Other companies managed to retain their workers when PPE orders from the government began to arrive in January this year, she said.
Rosette Carillo, associate director of the Confederation of Garments Exporters of the Philippines, said her group was called in by the government last year to help fill up the dire need for medical-grade PPE.
In response, a group of five major companies formed the Coalition of Philippine Manufacturers of PPE in July, and invested about $35 million (P1.7 billion) to produce medical-grade PPE, Carillo said.
She said three major manufacturers and exporters of global brands in their group agreed to convert to manufacturing PPE, face masks and other medical gear amid the looming threat of business closures due to the pandemic.
“The foremost concern also is to retain the factory jobs that they have with the repurposing of these factories, and were able to retain about 7,500 workers in the factories,” she said.
But because the government bought PPE based on the lowest cost, local manufacturers lost out to foreign competitors that offered lower-priced PPE, Carillo said.
“Unfortunately, also at the same time, the Philippine market was flooded with very low-cost PPE from China, some of them are even substandard,” she said.
Local PPE manufacturers urged the Senate to tackle the four “pandemic bills” pending in the committee on health, which mandates the government to prioritize locally produced PPE.
They also called for Congress’ support to proposals for the government to stockpile PPE to ensure a ready supply in the event that another health crisis breaks out.
Pimentel lamented the government’s use of funds from foreign borrowings to pay foreign manufacturers to the detriment of the local industry in the middle of a pandemic.
Sen.

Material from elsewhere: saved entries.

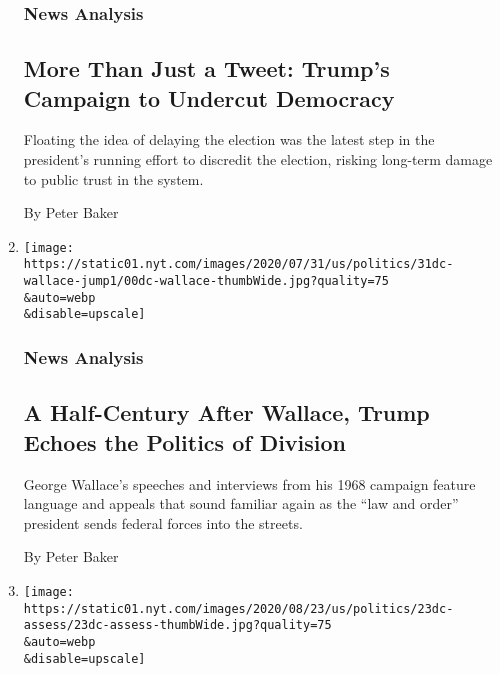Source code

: \begin{enumerate}
  \hypertarget{news-analysis}{%
  \subsubsection{News Analysis}\label{news-analysis}}

  \hypertarget{more-than-just-a-tweet-trumps-campaign-to-undercut-democracy}{%
  \subsection{More Than Just a Tweet: Trump's Campaign to Undercut
  Democracy}\label{more-than-just-a-tweet-trumps-campaign-to-undercut-democracy}}

  Floating the idea of delaying the election was the latest step in the
  president's running effort to discredit the election, risking
  long-term damage to public trust in the system.

  By Peter Baker
\item
  \href{/2020/07/30/us/politics/trump-wallace.html}{}

  \texttt{[image: https://static01.nyt.com/images/2020/07/31/us/politics/31dc-wallace-jump1/00dc-wallace-thumbWide.jpg?quality=75\\\&auto=webp\\\&disable=upscale]}

  \hypertarget{news-analysis-1}{%
  \subsubsection{News Analysis}\label{news-analysis-1}}

  \hypertarget{a-half-century-after-wallace-trump-echoes-the-politics-of-division}{%
  \subsection{A Half-Century After Wallace, Trump Echoes the Politics of
  Division}\label{a-half-century-after-wallace-trump-echoes-the-politics-of-division}}

  George Wallace's speeches and interviews from his 1968 campaign
  feature language and appeals that sound familiar again as the ``law
  and order'' president sends federal forces into the streets.

  By Peter Baker
\item
  \href{/2020/07/24/us/politics/coronavirus-trump-denial.html}{}

  \texttt{[image: https://static01.nyt.com/images/2020/08/23/us/politics/23dc-assess/23dc-assess-thumbWide.jpg?quality=75\\\&auto=webp\\\&disable=upscale]}


\end{enumerate}
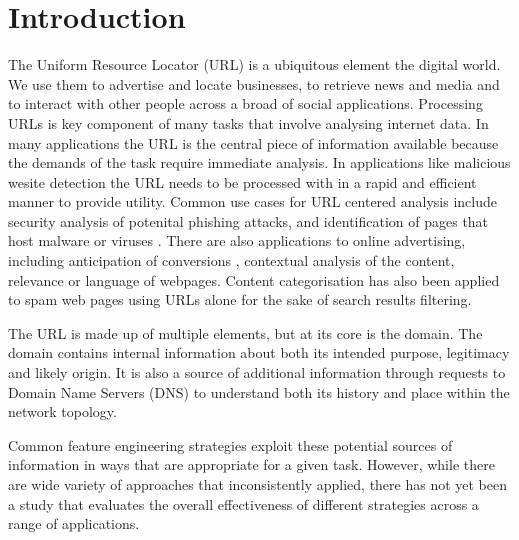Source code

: \documentclass[sigconf]{acmart}
\begin{document}


\maketitle

\section{Introduction}

The Uniform Resource Locator (URL) is a ubiquitous element the digital world. 
We use them to advertise and locate businesses, to retrieve news and media and 
to interact with other people across a broad of social applications.
Processing URLs is key component of many tasks that involve
analysing internet data. In many applications the URL is the central piece of 
information available because the demands of the task require immediate analysis.
In applications like malicious wesite detection the URL needs to be processed with
in a rapid and efficient manner to provide utility\cite{Ma2009b}.
Common use cases for URL centered analysis include security analysis of potenital phishing 
attacks\cite{Garera2007,Basnet2012,Basnet2014,Mamun2016,Verma2017,Vazhayil2018,Tupsamudre2019,Li2020}, 
and identification of pages that host malware or viruses \cite{Canali2011,Mamun2016}.
There are also applications to online advertising,
including anticipation of conversions \cite{Qiu2020}, contextual analysis of
the content\cite{Kan2004,Shih2004,Baykan2009,Meshkizadeh2010,Hernandez2012,Arya2016}, relevance \cite{Kan2005} 
or language\cite{Baykan2013} of webpages. 
Content categorisation has also been applied to spam web pages using URLs alone for the sake
of search results filtering\cite{Chung2010}.

The URL is made up of multiple elements, but at its core is the domain. The domain
contains internal information about both its intended purpose, legitimacy and likely
origin. It is also a source of additional information through requests to Domain Name
Servers (DNS) to understand both its history and place within the network topology.

Common feature engineering strategies exploit these potential sources of information
in ways that are appropriate for a given task. However, while there are wide variety
of approaches that inconsistently applied, there has not yet been a study that evaluates
the overall effectiveness of different strategies across a range of applications.
\end{document}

Imee Marcos, chair of the Senate committee on economic affairs, said that in the latest bidding to supply PPE, local manufacturers secured only 14 percent of the total P4.8 billion contract.

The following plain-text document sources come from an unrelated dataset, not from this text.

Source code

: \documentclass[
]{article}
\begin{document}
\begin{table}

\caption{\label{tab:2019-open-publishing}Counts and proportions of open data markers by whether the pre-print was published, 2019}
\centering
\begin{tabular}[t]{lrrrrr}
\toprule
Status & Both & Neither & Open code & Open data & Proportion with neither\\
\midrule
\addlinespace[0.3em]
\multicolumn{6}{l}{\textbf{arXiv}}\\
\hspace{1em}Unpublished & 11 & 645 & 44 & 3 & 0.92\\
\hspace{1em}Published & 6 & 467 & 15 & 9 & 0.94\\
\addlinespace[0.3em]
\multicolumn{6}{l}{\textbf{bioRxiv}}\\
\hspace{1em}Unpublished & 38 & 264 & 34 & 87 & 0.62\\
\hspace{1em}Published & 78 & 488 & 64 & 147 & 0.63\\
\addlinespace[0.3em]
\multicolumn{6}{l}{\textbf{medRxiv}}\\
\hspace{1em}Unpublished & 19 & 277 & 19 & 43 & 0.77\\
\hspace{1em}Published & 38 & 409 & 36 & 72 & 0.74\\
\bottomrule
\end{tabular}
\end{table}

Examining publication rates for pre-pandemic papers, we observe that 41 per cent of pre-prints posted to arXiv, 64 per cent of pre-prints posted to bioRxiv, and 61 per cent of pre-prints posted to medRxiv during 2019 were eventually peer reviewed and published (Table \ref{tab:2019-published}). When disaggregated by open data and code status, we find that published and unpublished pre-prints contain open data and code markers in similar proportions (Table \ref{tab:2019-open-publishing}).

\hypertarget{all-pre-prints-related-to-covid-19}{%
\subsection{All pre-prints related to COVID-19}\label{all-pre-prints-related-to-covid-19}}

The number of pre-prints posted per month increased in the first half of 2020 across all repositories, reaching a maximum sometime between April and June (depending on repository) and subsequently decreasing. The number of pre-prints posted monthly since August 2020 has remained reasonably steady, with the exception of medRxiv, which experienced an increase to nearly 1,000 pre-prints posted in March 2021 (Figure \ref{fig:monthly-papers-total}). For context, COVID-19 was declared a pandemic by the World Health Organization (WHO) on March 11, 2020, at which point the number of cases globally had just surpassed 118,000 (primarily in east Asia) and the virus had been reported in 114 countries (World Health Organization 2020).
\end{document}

But local producers lost to foreign companies because of a rule that required them to deliver 1 million PPE sets in 15 days.

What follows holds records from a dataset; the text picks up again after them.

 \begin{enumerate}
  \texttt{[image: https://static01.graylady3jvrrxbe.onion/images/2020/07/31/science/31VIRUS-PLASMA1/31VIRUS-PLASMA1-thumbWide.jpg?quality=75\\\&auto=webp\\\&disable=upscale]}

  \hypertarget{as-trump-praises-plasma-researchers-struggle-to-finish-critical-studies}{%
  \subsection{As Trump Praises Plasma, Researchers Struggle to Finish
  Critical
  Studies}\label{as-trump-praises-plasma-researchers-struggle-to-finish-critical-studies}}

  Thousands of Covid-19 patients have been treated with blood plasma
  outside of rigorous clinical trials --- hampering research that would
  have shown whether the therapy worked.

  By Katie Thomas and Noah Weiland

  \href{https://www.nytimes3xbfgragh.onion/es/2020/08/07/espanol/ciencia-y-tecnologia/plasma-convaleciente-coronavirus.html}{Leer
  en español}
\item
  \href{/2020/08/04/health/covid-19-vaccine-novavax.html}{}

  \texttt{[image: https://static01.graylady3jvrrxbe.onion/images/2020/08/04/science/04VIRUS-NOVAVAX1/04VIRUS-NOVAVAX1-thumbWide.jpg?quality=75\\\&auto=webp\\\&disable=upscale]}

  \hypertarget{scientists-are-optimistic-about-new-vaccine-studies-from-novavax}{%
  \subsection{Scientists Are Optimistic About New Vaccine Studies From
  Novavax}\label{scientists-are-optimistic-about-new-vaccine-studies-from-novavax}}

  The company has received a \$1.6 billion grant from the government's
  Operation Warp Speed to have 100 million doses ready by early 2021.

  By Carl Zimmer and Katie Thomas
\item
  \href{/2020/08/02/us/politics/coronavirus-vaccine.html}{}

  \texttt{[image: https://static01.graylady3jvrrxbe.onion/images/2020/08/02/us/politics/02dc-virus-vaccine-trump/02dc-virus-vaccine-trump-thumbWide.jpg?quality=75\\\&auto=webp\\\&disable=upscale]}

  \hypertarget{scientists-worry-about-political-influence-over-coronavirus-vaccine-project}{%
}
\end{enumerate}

Sen. Nancy Binay suspected the possible existence of a cartel in the PPE procurement.
Marcos said the “same few companies” continued to win in the biddings.
DOH: No favorites
The DOH denied that it favored foreign manufacturers over local PPE makers.
“The DOH does not, and has never, favored any particular source for PPE,” Health Undersecretary Maria Rosario Vergeire said, adding that the health department was not directly involved in the purchase of PPE.
It is the Department of Budget and Management that is in charge of PPE procurement, she said.
“It is the Procurement Service of the Department of Budget and Management, which serves as the procuring arm of the DOH for PPE and other commodities for the pandemic—the DOH only provides the technical specifications of the PPE and equipment that it needs,” she said.
Vergeire said the DOH recognized the impact of the pandemic on the garments industry and had tapped Conwep for the local production of PPE.
She said the department was seeking further collaboration with the Department of Trade and Industry (DTI) and Conwep for additional orders of locally made PPE.
New law needed
When asked to comment about the PPE producers’ problems, Trade Secretary Ramon Lopez said they hoped that there could be a law that would ensure the procurement of products from government-initiated manufacturing programs, such as what was done in the case of the repurposed companies.
“We are for buying local and we, in DTI-BOI [Board of Investments], assisted local manufacturers into repurposing their operations to produce the PPE and medical-grade masks. We supported and endorsed them to procuring agencies and I know they participated in the required process of bidding,” he said.
There is currently a pending bill in the Senate called the Pandemic Protection Act of 2020, which was filed separately and in different versions by a number of senators.
One provision of the bill requires the government to give preference for locally produced goods. Moreover, the government will be required to pick the local manufacturer with the lowest bid, as long as this is not 15 percent to 20 percent higher than the lowest bid of a foreign supplier.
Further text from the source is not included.